Ethernet Switches

Switches join separate physical Ethernets (or sometimes Ethernets and other kinds of networks). A switch has two or more Ethernet interfaces; when a packet is received on one interface it is retransmitted on one or more other interfaces. Only valid packets are forwarded; collisions are not propagated. The term collision domain is sometimes used to describe the region of an Ethernet in between switches; a given collision propagates only within its collision domain.

Switches have revolutionized Ethernet layout: all the collision-detection rules, including the rules for maximum network diameter, apply only to collision domains, and not to the larger “virtual Ethernets” created by stringing collision domains together with switches. As we shall see below, a switched Ethernet also offers much more resistance to eavesdropping than a non-switched (eg hub-based) Ethernet.

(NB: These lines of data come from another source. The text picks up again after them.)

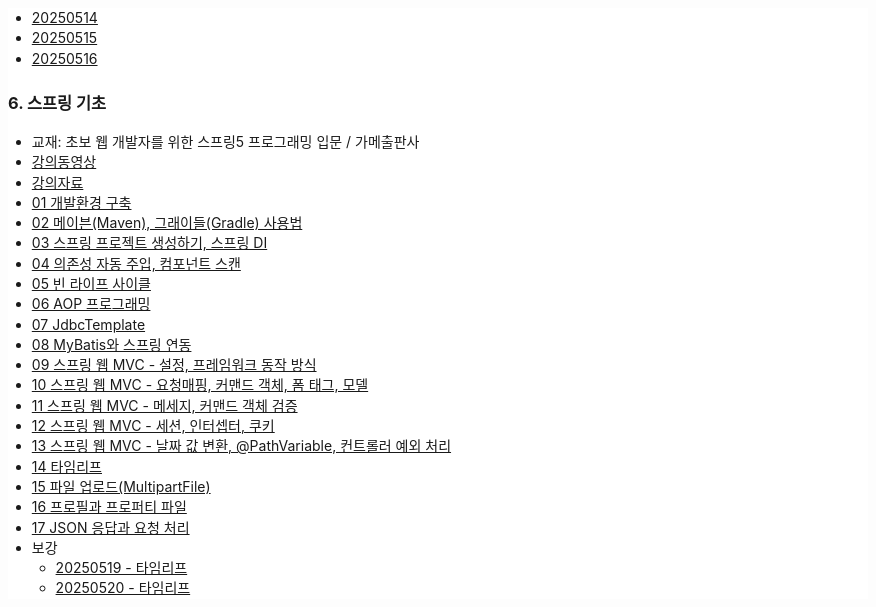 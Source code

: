   - [20250514](https://drive.google.com/drive/folders/1Fd7jkLsvxG4VHi4xiptKjEPVRAd7Ixkx?usp=drive_link)
  - [20250515](https://drive.google.com/drive/folders/1LNhoFSRoTN6aAqyGFACwu5x2S7GBEq_y?usp=drive_link)
  - [20250516](https://drive.google.com/drive/folders/1XWxfi4BxJwA1rVuHs1slQL36hx_2pOAA?usp=drive_link)
     
### 6. 스프링 기초

- 교재: 초보 웹 개발자를 위한 스프링5 프로그래밍 입문 / 가메출판사
- [강의동영상](https://drive.google.com/drive/folders/1jJDnemV5_2GSClHrb-xy_CuLXaCD4B__?usp=drive_link)
- [강의자료](https://github.com/yonggyo1125/lecture_spring)
- [01 개발환경 구축](https://github.com/yonggyo1125/lecture_spring/tree/master/1.%20%EA%B0%9C%EB%B0%9C%ED%99%98%EA%B2%BD%EA%B5%AC%EC%B6%95)
- [02 메이븐(Maven), 그래이들(Gradle) 사용법](<https://github.com/yonggyo1125/lecture_spring/tree/master/2.%20%EB%A9%94%EC%9D%B4%EB%B8%90(Maven)%2C%20%EA%B7%B8%EB%A0%88%EC%9D%B4%EB%93%A4(Gradle)%20%EC%82%AC%EC%9A%A9%EB%B2%95>)
- [03 스프링 프로젝트 생성하기, 스프링 DI](https://github.com/yonggyo1125/lecture_spring/tree/master/3.%20%EC%8A%A4%ED%94%84%EB%A7%81%20%ED%94%84%EB%A1%9C%EC%A0%9D%ED%8A%B8%20%EC%83%9D%EC%84%B1%ED%95%98%EA%B8%B0%2C%20%EC%8A%A4%ED%94%84%EB%A7%81%20DI)
- [04 의존성 자동 주입, 컴포넌트 스캔](https://github.com/yonggyo1125/lecture_spring/tree/master/4.%20%EC%9D%98%EC%A1%B4%EC%84%B1%20%EC%9E%90%EB%8F%99%20%EC%A3%BC%EC%9E%85%2C%20%EC%BB%B4%ED%8F%AC%EB%84%8C%ED%8A%B8%20%EC%8A%A4%EC%BA%94)
- [05 빈 라이프 사이클](https://github.com/yonggyo1125/lecture_spring/tree/master/5.%20%EB%B9%88%20%EB%9D%BC%EC%9D%B4%ED%94%84%20%EC%82%AC%EC%9D%B4%ED%81%B4)
- [06 AOP 프로그래밍](https://github.com/yonggyo1125/lecture_spring/tree/master/6.%20AOP%20%ED%94%84%EB%A1%9C%EA%B7%B8%EB%9E%98%EB%B0%8D)
- [07 JdbcTemplate](https://github.com/yonggyo1125/lecture_spring/tree/master/7.%20JdbcTemplate)
- [08 MyBatis와 스프링 연동](https://github.com/yonggyo1125/lecture_spring/tree/master/8.%20MyBatis%EC%99%80%20%EC%8A%A4%ED%94%84%EB%A7%81%20%EC%97%B0%EB%8F%99)
- [09 스프링 웹 MVC - 설정, 프레임워크 동작 방식](https://github.com/yonggyo1125/lecture_spring/tree/master/9.%20%EC%8A%A4%ED%94%84%EB%A7%81%20%EC%9B%B9%20MVC%20-%20%EC%84%A4%EC%A0%95%2C%20%ED%94%84%EB%A0%88%EC%9E%84%EC%9B%8C%ED%81%AC%20%EB%8F%99%EC%9E%91%EB%B0%A9%EC%8B%9D)
- [10 스프링 웹 MVC - 요청매핑, 커맨드 객체, 폼 태그, 모델](https://github.com/yonggyo1125/lecture_spring/tree/master/10.%20%EC%8A%A4%ED%94%84%EB%A7%81%20%EC%9B%B9%20MVC%20-%20%EC%9A%94%EC%B2%AD%EB%A7%A4%ED%95%91%2C%20%EC%BB%A4%EB%A7%A8%EB%93%9C%20%EA%B0%9D%EC%B2%B4%2C%20%ED%8F%BC%20%ED%83%9C%EA%B7%B8%2C%20%EB%AA%A8%EB%8D%B8)
- [11 스프링 웹 MVC - 메세지, 커맨드 객체 검증](https://github.com/yonggyo1125/lecture_spring/tree/master/11.%20%EC%8A%A4%ED%94%84%EB%A7%81%20%EC%9B%B9%20MVC%20-%20%EB%A9%94%EC%84%B8%EC%A7%80%2C%20%EC%BB%A4%EB%A7%A8%EB%93%9C%20%EA%B0%9D%EC%B2%B4%20%EA%B2%80%EC%A6%9D)
- [12 스프링 웹 MVC - 세션, 인터셉터, 쿠키](https://github.com/yonggyo1125/lecture_spring/tree/master/12.%20%EC%8A%A4%ED%94%84%EB%A7%81%20%EC%9B%B9%20MVC%20-%20%EC%84%B8%EC%85%98%2C%20%EC%9D%B8%ED%84%B0%EC%85%89%ED%84%B0%2C%20%EC%BF%A0%ED%82%A4)
- [13 스프링 웹 MVC - 날짜 값 변환, @PathVariable, 컨트롤러 예외 처리](https://github.com/yonggyo1125/lecture_spring/tree/master/13.%20%EC%8A%A4%ED%94%84%EB%A7%81%20%EC%9B%B9%20MVC%20-%20%EB%82%A0%EC%A7%9C%20%EA%B0%92%20%EB%B3%80%ED%99%98%2C%20%40PathVariable%2C%20%EC%BB%A8%ED%8A%B8%EB%A1%A4%EB%9F%AC%20%EC%98%88%EC%99%B8%20%EC%B2%98%EB%A6%AC)
- [14 타임리프](https://github.com/yonggyo1125/lecture_spring/tree/master/14.%20%ED%83%80%EC%9E%84%EB%A6%AC%ED%94%84)
- [15 파일 업로드(MultipartFile)](<https://github.com/yonggyo1125/lecture_spring/tree/master/15.%20%ED%8C%8C%EC%9D%BC%20%EC%97%85%EB%A1%9C%EB%93%9C(MultipartFile)>)
- [16 프로필과 프로퍼티 파일](https://github.com/yonggyo1125/lecture_spring/tree/master/16.%20%ED%94%84%EB%A1%9C%ED%95%84%EA%B3%BC%20%ED%94%84%EB%A1%9C%ED%8D%BC%ED%8B%B0%20%ED%8C%8C%EC%9D%BC)
- [17 JSON 응답과 요청 처리](https://github.com/yonggyo1125/lecture_spring/tree/master/17.%20JSON%20%EC%9D%91%EB%8B%B5%EA%B3%BC%20%EC%9A%94%EC%B2%AD%20%EC%B2%98%EB%A6%AC)
- 보강
    - [20250519 - 타임리프](https://drive.google.com/drive/folders/1x49uV9l_h7C7IyPtKRm3JXADws4QTAhm?usp=drive_link)
    - [20250520 - 타임리프](https://drive.google.com/drive/folders/1RPCw6r_XK-R4ZoTgpXMOShJsZMJc7aYI?usp=drive_link)
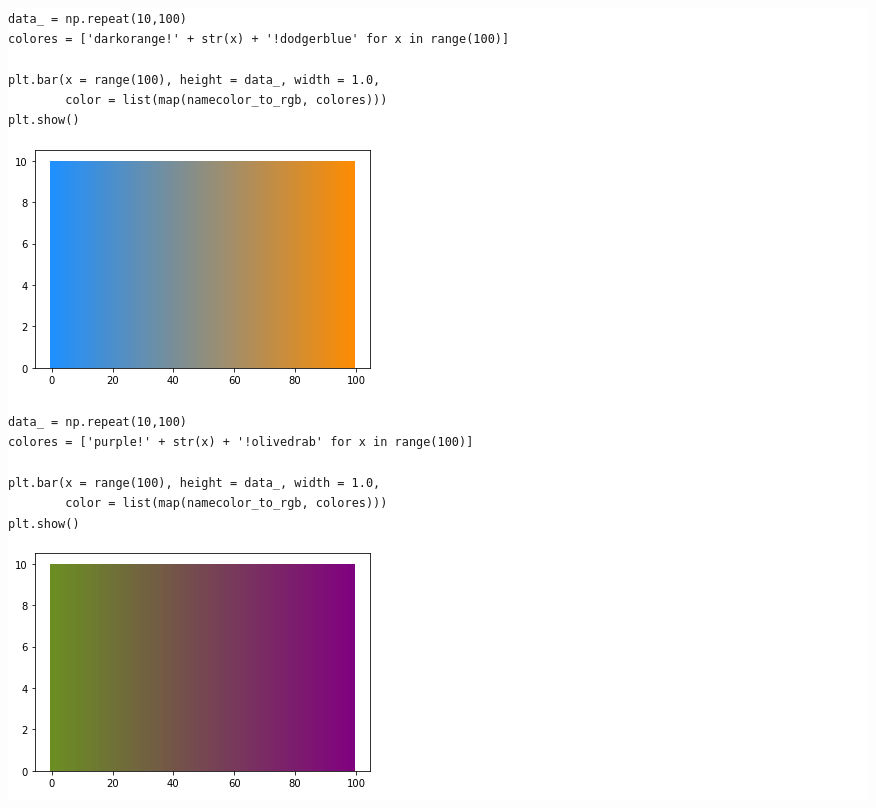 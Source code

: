 


```
data_ = np.repeat(10,100)
colores = ['darkorange!' + str(x) + '!dodgerblue' for x in range(100)]

plt.bar(x = range(100), height = data_, width = 1.0,
        color = list(map(namecolor_to_rgb, colores)))
plt.show()        
```


    
![png](figures/output_33_0.png)
    



```
data_ = np.repeat(10,100)
colores = ['purple!' + str(x) + '!olivedrab' for x in range(100)]

plt.bar(x = range(100), height = data_, width = 1.0,
        color = list(map(namecolor_to_rgb, colores)))
plt.show()        
```


    
![png](figures/output_34_0.png)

Like simpler unswitched Ethernets, the topology for a switched Ethernet is in principle required to be loopfree. In practice, however, most switches support the spanning-tree loop-detection protocol and algorithm, Spanning Tree Algorithm and Redundancy, which automatically “prunes” the network topology to make it loop-free while allowing the pruned links to be placed back in service if a primary link fails. While a switch does not propagate collisions, it must maintain a queue for each outbound interface in case it needs to forward a packet at a moment when the interface is busy; on (rare) occasion packets are lost when this queue overflows.